I ran the same query, which involves joining two tables A and B, when B had no index at all and then added a PK clustered index on the ID column used for joining to it. The time elapsed when there was no index was actually faster?
No index result:
Table 'Table_A'. Scan count 5, logical reads 1764, ... Table 'Table_B'. Scan count 10, logical reads 16976, ... SQL Server Execution Times: CPU time = 859 ms, elapsed time = 269 ms.
Added PK clustered index to Table_B
Table 'Table_A'. Scan count 1, logical reads 445, ... Table 'Table_B'. Scan count 2, logical reads 17026, ... SQL Server Execution Times: CPU time = 1046 ms, elapsed time = 1053 ms.
Even though the IO numbers are higher when Table_B had no index, how could it be faster still? And how could a table with index slower than without? Any logical explanation?
Looking at the ratio of elapsed time to CPU time for both queries, we can see that the “no index” query benefited from parallelism – CPU time was about 3 times greater than elapsed time.
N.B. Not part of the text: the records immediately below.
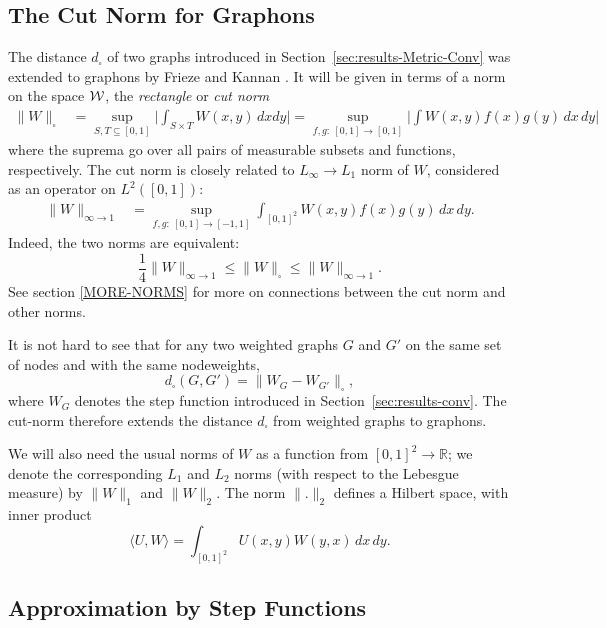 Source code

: \documentclass[12pt]{article}
\numberwithin{equation}{section}
\def\IO{{\infty\to1}}
\def\R{{\mathbb R}}
\begin{document}
\subsection{The Cut Norm for Graphons}
\label{sec:func-norm}

The distance $d_\square$ of two graphs introduced in
Section~\ref{sec:results-Metric-Conv} was extended to graphons by
Frieze and Kannan \cite{FK}. It will be given in terms of a norm on
the space $\WW$, the {\it rectangle} or {\it cut norm}
\begin{equation}\label{CUTNORM-W}
\begin{aligned}
\|W\|_\square &=\sup_{S,T\subseteq [0,1]} \biggl|\int_{S\times T}
W(x,y)\,dxdy\biggr| =\sup_{f,g:~[0,1]\to [0,1]}\biggl|\int
W(x,y)f(x)g(y)\,dx\,dy\biggr|
\end{aligned}
\end{equation}
where the suprema go over all pairs of measurable subsets and
functions, respectively. The cut norm is closely related to
$L_\infty\to L_1$ norm of $W$, considered as an operator on
$L^2([0,1])$:
\begin{align}\label{IONORM-W}
\|W\|_\IO &=\sup_{f,g:~[0,1]\to [-1,1]} \int_{[0,1]^2}
W(x,y)f(x)g(y)\,dx\,dy.
\end{align}
Indeed, the two norms are equivalent:
\begin{equation}\label{CUT-IO-W}
\frac{1}{4}\|W\|_\IO \le\|W\|_\square \le \|W\|_\IO.
\end{equation}
See section \ref{MORE-NORMS} for more on connections between the
cut norm and other norms.

It is  not hard to see that for any two weighted
graphs $G$ and $G'$
on the same set of nodes and with the same nodeweights,
\begin{equation}
\label{dG=dW_G}
d_\square(G,G')=\|W_G-W_{G'}\|_\square,
\end{equation}
where $W_G$ denotes the step function introduced in
Section~\ref{sec:results-conv}. The cut-norm therefore extends the
distance $d_\square$ from weighted graphs to graphons.

We will also need the usual norms of $W$ as a function from
$[0,1]^2\to\R$; we denote the corresponding $L_1$ and $L_2$ norms
(with respect to the Lebesgue measure) by $\|W\|_1$ and $\|W\|_2$.
The norm $\|.\|_2$ defines a Hilbert space, with inner product
\[
\langle U,W\rangle = \int_{[0,1]^2} U(x,y)W(y,x)\,dx\,dy.
\]

\subsection{Approximation by Step Functions}
\end{document}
After adding the clustered index to Table_B, you got a serial version of that execution plan (CPU time and elapsed time were about equal). Or maybe an entirely different serial execution plan, but the fact that Table_B was scanned twice as often as Table_A in both queries makes me think the general plan shape could be the same.
With the clustered index in place, perhaps the optimizer reasoned that it could take advantage of the sorted nature of the clustered index, and thus didn’t need to incur the overhead of parallelism.
In this case, that seems like a good decision by the optimizer overall: the second query used less CPU cores, read less data pages, at the cost of a small increase in elapsed time
If you edit your question to include more details (actual execution plan, table definitions, sample data), then someone might be able to provide an answer more specific to your situation.
As already answered by Mr. Josh Darnell in detail about the decision made by optimizer and details on parallelism due to pre-sorted data, I would like to add my bit in the answer that, we mostly rely on logical reads for measuring performance and not the time because time varies a lot based on many factors like load on the server, network, disk etc(You can test it by running the same query multiple time and check duration) whereas logical reads will remain consistent no matter how many times you run except the only exceptions wherein maintenance job has been run or statistics have been updated or change in the index.
Having said that, if you note the difference between time elapsed in first query and second query, it is very minimal whereas logical reads are 5 times lesser(scan count). I know it could sound too much since numbers are very small here however if we take this on a larger scale, the data brought by optimizer in memory to satisfy query will be 5 times lesser than that of with clustered index compared to the one with non-clustered index.
This is the reason its best practice to have clustered index in place in almost all scenarios except when its a staging database where only insert takes places and select query is run seldom.